Spoken dialogue system performance can vary widely for different users, as well for the same user during different dialogues. Since the dialogue strategies used by a system strongly influence performance, an ideal system would not use a single fixed strategy, but would instead adapt to the circumstances at hand. To do so, a system must be able to identify dialogue properties that suggest adaptation. For instance, a system that detects poor speech recognition performance for a particular user might switch to a dialogue strategy with more explicit prompting.
We have used a machine learning approach to predict when a system should adapt its dialogue strategies, using only features automatically available at system run-time. In particular, based on human-machine training dialogues, we have learned rules for identifying situations where speech recognition is performing poorly, and where the system should "bail out" to a human operator. Our results show a significant improvement over baseline approaches, and illustrate how the use of different knowledge sources (e.g., lower-level acoustic features, higher-level dialogue features) can impact performance.

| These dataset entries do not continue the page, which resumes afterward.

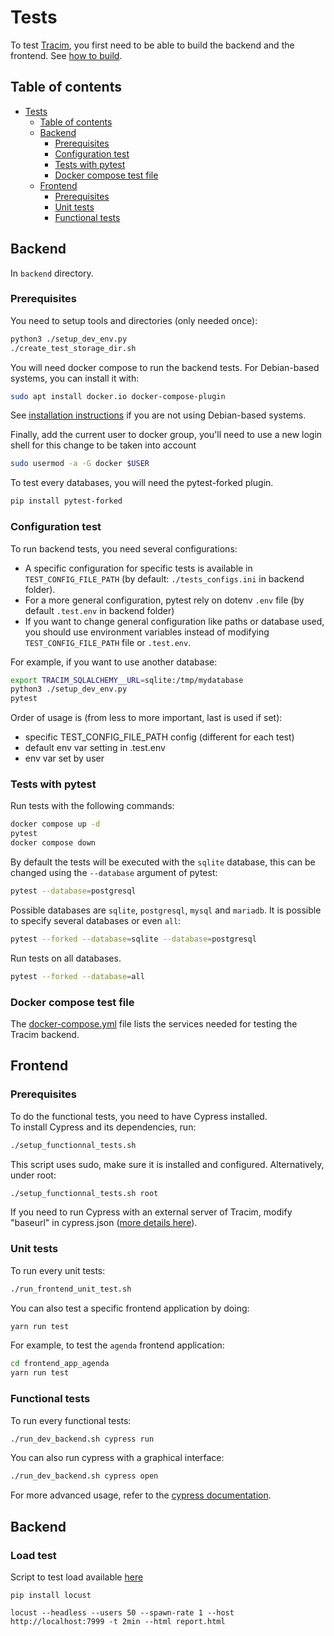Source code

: # Tests

To test [Tracim](https://www.tracim.fr), you first need to be able to
build the backend and the frontend.
See [how to build](/docs/development/build.md).

## Table of contents

- [Tests](#tests)
  - [Table of contents](#table-of-contents)
  - [Backend](#backend)
    - [Prerequisites](#prerequisites)
    - [Configuration test](#configuration-test)
    - [Tests with pytest](#tests-with-pytest)
    - [Docker compose test file](#docker-compose-test-file)
  - [Frontend](#frontend)
    - [Prerequisites](#prerequisites-1)
    - [Unit tests](#unit-tests)
    - [Functional tests](#functional-tests)

## Backend

In `backend` directory.

### Prerequisites

You need to setup tools and directories (only needed once):

```bash
python3 ./setup_dev_env.py
./create_test_storage_dir.sh
```

You will need docker compose to run the backend tests.
For Debian-based systems, you can install it with:

```bash
sudo apt install docker.io docker-compose-plugin
```

See [installation instructions](https://docs.docker.com/compose/install/) if you are not using Debian-based systems.

Finally, add the current user to docker group, you'll need to use a new login shell for this change to be taken into account

```bash
sudo usermod -a -G docker $USER
```

To test every databases, you will need the pytest-forked plugin.

```bash
pip install pytest-forked
```

### Configuration test

To run backend tests, you need several configurations:

- A specific configuration for specific tests is
available in `TEST_CONFIG_FILE_PATH` (by default: `./tests_configs.ini` in backend folder).
- For a more general configuration, pytest rely on dotenv `.env` file (by default `.test.env` in backend folder)
- If you want to change general configuration like paths or database used, you should use environment variables instead of modifying `TEST_CONFIG_FILE_PATH` file or `.test.env`.

For example, if you want to use another database:

```bash
export TRACIM_SQLALCHEMY__URL=sqlite:/tmp/mydatabase
python3 ./setup_dev_env.py
pytest
```

Order of usage is (from less to more important, last is used if set):

- specific TEST_CONFIG_FILE_PATH config (different for each test)
- default env var setting in .test.env
- env var set by user

### Tests with pytest

Run tests with the following commands:

```bash
docker compose up -d
pytest
docker compose down
```

By default the tests will be executed with the `sqlite` database, this can be changed using the `--database` argument of pytest:

```bash
pytest --database=postgresql
```

Possible databases are `sqlite`, `postgresql`, `mysql` and `mariadb`.
It is possible to specify several databases or even `all`:

```bash
pytest --forked --database=sqlite --database=postgresql
```

Run tests on all databases.

```bash
pytest --forked --database=all
```

### Docker compose test file

The [docker-compose.yml](/backend/docker-compose.yml) file lists the services needed for testing the Tracim backend.
<!-- Default environment variables used by the containers are written in the [.env](/backend/.env) file next to `docker-compose.yml`. -->

## Frontend

### Prerequisites

To do the functional tests, you need to have Cypress installed.  
To install Cypress and its dependencies, run:

```bash
./setup_functionnal_tests.sh
```

This script uses sudo, make sure it is installed and configured.
Alternatively, under root:

```bash
./setup_functionnal_tests.sh root
```

If you need to run Cypress with an external server of Tracim, modify "baseurl" in cypress.json ([more details here](https://docs.cypress.io/guides/references/configuration.html#Options)).

### Unit tests

To run every unit tests:

```bash
./run_frontend_unit_test.sh
```

You can also test a specific frontend application by doing:

```bash
yarn run test
```

For example, to test the `agenda` frontend application:

```bash
cd frontend_app_agenda
yarn run test
```

### Functional tests

To run every functional tests:

```bash
./run_dev_backend.sh cypress run
```

You can also run cypress with a graphical interface:

```bash
./run_dev_backend.sh cypress open
```

For more advanced usage, refer to the [cypress documentation](https://docs.cypress.io/guides/guides/getting-started-guide.html).

## Backend
### Load test

Script to test load available [here](/backend/load_tests/)

```shell
pip install locust
```

```sheel
locust --headless --users 50 --spawn-rate 1 --host http://localhost:7999 -t 2min --html report.html
```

To apply our learned rules, we have designed and evaluated an adaptive version of TOOT, a spoken dialogue system for retrieving online train schedules. Based on rules learned from a set of training dialogues, adaptive TOOT constructs a user model representing whether the user is having speech recognition problems as a particular dialogue progresses. Adaptive TOOT then automatically adapts its dialogue strategies based on this dynamically changing user model. An empirical evaluation of the system demonstrates the utility of the approach. In particular, by adapting the dialogue strategies of TOOT in response to inferences regarding repeated ASR misrecognitions, we significantly improve the task success rate.